El S&P 500 sigue encerrado en un estrecho rango entre 7.700 y 7.770 puntos, con el índice último en 7.718, probando un soporte clave justo por encima del nivel de Fibonacci en 7.710. El retroceso del 61,8% de Fibonacci en 7.710,63 y la banda inferior de Bollinger en 7.710,79 refuerzan el suelo técnico, mientras que la media móvil simple de 200 días en 7.583 ofrece soporte a largo plazo.
Los indicadores técnicos muestran señales contradictorias. El Money Flow Index en 11,58 apunta a condiciones de sobreventa extrema, aunque el MACD sigue en negativo y en declive. Una nueva vela bajista Marubozu, que cerró en 7.716, sugiere una fuerte presión vendedora. Mientras tanto, la nube Ichimoku abarca el rango 7.735-7.772, con el índice operando por debajo de esta zona, y el SuperTrend en 7.776 marca un umbral potencial de reversión.
Los operadores se enfrentan a una zona de baja confianza entre 7.710 y 7.735, donde la acción de precios errática ofrece poca claridad direccional. Un cierre decisivo de cinco horas por encima de 7.777 invertiría la tendencia hacia terreno alcista, mientras que un breakdown por debajo de 7.715 podría desencadenar entradas agresivas a la baja con objetivos en 7.685, 7.635 y 7.583. Los ratios riesgo-beneficio para estos escenarios bajistas oscilan entre 1,67:1 y 5,07:1, con niveles de confianza medios.

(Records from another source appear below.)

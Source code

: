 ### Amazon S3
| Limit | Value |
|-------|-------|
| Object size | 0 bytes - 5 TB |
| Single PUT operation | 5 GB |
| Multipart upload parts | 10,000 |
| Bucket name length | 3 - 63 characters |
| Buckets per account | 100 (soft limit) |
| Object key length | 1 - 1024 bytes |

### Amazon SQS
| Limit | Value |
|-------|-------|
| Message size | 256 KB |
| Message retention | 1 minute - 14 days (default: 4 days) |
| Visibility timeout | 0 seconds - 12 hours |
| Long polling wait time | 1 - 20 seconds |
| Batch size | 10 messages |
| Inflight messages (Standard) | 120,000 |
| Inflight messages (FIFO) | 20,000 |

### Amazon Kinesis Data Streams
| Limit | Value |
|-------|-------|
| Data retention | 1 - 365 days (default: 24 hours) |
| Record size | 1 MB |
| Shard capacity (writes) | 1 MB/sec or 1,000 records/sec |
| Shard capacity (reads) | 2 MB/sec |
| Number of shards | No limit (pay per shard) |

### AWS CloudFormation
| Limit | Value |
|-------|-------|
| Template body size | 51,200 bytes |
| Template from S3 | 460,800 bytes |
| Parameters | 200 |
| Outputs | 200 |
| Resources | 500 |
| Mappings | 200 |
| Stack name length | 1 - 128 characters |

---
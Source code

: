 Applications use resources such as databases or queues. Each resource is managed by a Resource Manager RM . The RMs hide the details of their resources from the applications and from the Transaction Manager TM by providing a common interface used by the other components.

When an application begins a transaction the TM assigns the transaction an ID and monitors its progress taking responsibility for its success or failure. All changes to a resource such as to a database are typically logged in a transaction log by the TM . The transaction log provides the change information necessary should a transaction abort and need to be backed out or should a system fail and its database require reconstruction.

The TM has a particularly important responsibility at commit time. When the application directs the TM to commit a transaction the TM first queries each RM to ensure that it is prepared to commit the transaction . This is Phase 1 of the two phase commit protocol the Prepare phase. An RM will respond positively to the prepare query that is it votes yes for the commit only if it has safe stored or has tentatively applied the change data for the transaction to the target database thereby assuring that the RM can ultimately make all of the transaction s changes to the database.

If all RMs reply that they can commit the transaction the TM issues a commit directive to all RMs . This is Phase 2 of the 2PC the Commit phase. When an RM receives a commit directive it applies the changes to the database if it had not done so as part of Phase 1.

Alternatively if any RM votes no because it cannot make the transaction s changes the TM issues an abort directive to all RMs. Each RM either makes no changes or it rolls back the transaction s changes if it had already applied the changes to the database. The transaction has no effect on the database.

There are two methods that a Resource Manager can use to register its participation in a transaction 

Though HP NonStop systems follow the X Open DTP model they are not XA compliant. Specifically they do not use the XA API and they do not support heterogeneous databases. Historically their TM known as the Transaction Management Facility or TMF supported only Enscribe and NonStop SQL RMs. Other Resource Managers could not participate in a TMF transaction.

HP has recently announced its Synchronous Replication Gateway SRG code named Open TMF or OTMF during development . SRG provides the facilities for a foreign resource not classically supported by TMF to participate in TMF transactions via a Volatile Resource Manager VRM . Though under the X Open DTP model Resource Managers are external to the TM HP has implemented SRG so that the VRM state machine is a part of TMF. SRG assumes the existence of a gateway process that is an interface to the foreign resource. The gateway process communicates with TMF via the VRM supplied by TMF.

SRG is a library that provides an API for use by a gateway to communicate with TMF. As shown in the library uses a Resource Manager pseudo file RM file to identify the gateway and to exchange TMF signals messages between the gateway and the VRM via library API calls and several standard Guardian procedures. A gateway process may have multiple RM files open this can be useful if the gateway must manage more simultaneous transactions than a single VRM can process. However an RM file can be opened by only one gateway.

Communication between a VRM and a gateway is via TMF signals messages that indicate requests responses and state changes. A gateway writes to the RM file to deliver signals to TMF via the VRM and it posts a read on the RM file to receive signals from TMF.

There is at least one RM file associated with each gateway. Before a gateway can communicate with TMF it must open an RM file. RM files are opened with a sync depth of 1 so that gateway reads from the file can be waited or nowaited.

El patrón de doble techo, ya completamente resuelto, señala agotamiento entre los compradores, lo que pesa adicionalmente en el sentimiento. El Average True Range de 19,60 puntos refleja una volatilidad intradía moderada, mientras el índice sigue navegando por una zona técnica sin operar que se ha mantenido en las últimas sesiones.